Hatch Eyer is a scientist at heart. Intrinsically, she wants to understand the world around her, and gets irritated by anything which eludes her. She observes, analyses, concludes. Arriving at Aviar is the greatest moment of her life, and separating her scientific curiosity from the practical and ethical realities is going to be a major challenge.
This is the first time a chapter has been exclusively told from the point of view of the Bruckin squad, without any of our story regulars playing active parts (other than showing up in the flahback). It was fun to examine the state of the story from that different perspective, as Hatch and Stefan have orders but they don’t have the same kind of spiritual drive that Fenris, Tarn, Tranton and Kirya have (of varying sorts).
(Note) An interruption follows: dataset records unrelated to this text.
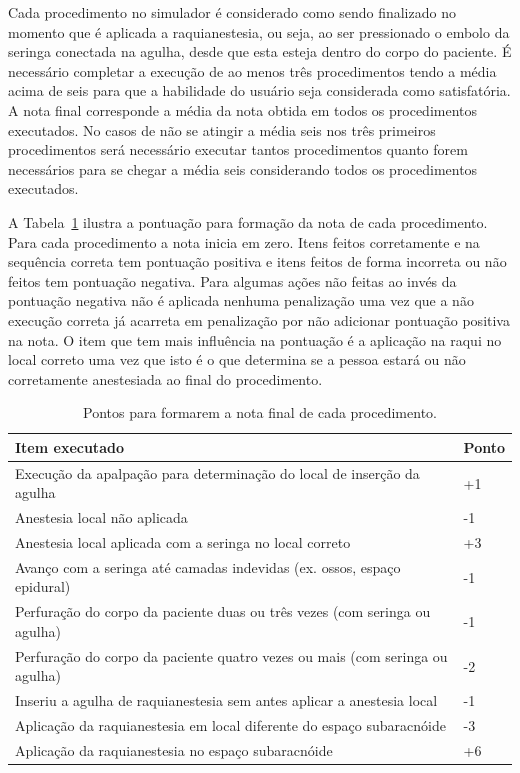 Cada procedimento no simulador é considerado como sendo finalizado no momento que é aplicada a raquianestesia, ou seja, ao ser pressionado o embolo da seringa conectada na agulha, desde que esta esteja dentro do corpo do paciente.
É necessário completar a execução de ao menos três procedimentos tendo a média acima de seis para que a habilidade do usuário seja considerada como satisfatória. A nota final corresponde a média da nota obtida em todos os procedimentos executados. No casos de não se atingir a média seis nos três primeiros procedimentos será necessário executar tantos procedimentos quanto forem necessários para se chegar a média seis considerando todos os procedimentos executados.   

A Tabela~\ref{tab:PontosNotaProcedimento} ilustra a pontuação para formação da nota de cada procedimento. Para cada procedimento a nota inicia em zero. Itens feitos corretamente e na sequência correta tem pontuação positiva e itens feitos de forma incorreta ou não feitos tem pontuação negativa. Para algumas ações não feitas ao invés da pontuação negativa não é aplicada nenhuma penalização uma vez que a não execução correta já acarreta em penalização por não adicionar pontuação positiva na nota. O item que tem mais influência na pontuação é a aplicação na raqui no local correto uma vez que isto é o que determina se a pessoa estará ou não corretamente anestesiada ao final do procedimento.

\begin{table}[!ht]
\begin{center}
\caption{Pontos para formarem a nota final de cada procedimento.}
\label{tab:PontosNotaProcedimento}
\begin{tabular}{|p{0.9\linewidth}|p{0.1\linewidth}|}
\hline
\textbf{Item executado} & \textbf{Ponto}\\
\hline\hline
Execução da apalpação para determinação do local de inserção da agulha & +1\\
Anestesia local não aplicada & -1\\
Anestesia local aplicada com a seringa no local correto & +3\\
Avanço com a seringa até camadas indevidas (ex. ossos, espaço epidural) & -1\\
Perfuração do corpo da paciente duas ou três vezes (com seringa ou agulha) & -1\\
Perfuração do corpo da paciente quatro vezes ou mais (com seringa ou agulha) & -2\\
Inseriu a agulha de raquianestesia sem antes aplicar a anestesia local & -1\\
Aplicação da raquianestesia em local diferente do espaço subaracnóide & -3\\
Aplicação da raquianestesia no espaço subaracnóide & +6\\
\hline
\end{tabular}
\end{center}
\end{table}

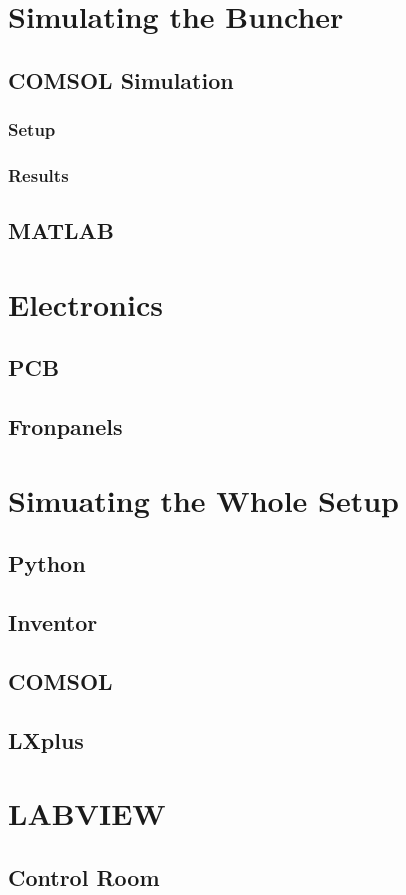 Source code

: \documentclass{article}
\begin{document}
\section{Simulating the Buncher}
\subsection{COMSOL Simulation}
\subsubsection{Setup}
\subsubsection{Results}
\subsection{MATLAB}


\section{Electronics}
\subsection{PCB}
\subsection{Fronpanels}


\section{Simuating the Whole Setup}

\subsection{Python}
\subsection{Inventor}
\subsection{COMSOL}
\subsection{LXplus}


\section{LABVIEW}

\subsection{Control Room}
\end{document}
At this point in the story my aim is to have seeded enough detail for the reader to be able to piece together what’s going on. I haven’t fully explained everything, but all the pieces are out in the open, one way or another. Most readers I would expect to have a pretty good guess of what’s happening – but, hopefully, not be entirely convinced of their theory. Still, we’re definitely shifting into a different phase of the book, where it’s going to be less about finding out what’s going on and more about what you DO about it once you know.
This chapter was originally called ‘Notes on a floating city’. I changed that after publication to ‘Notes from the clouds’ to make it less of an obvious spoiler to future readers. It does make the title of this blog post a bit confusing, however.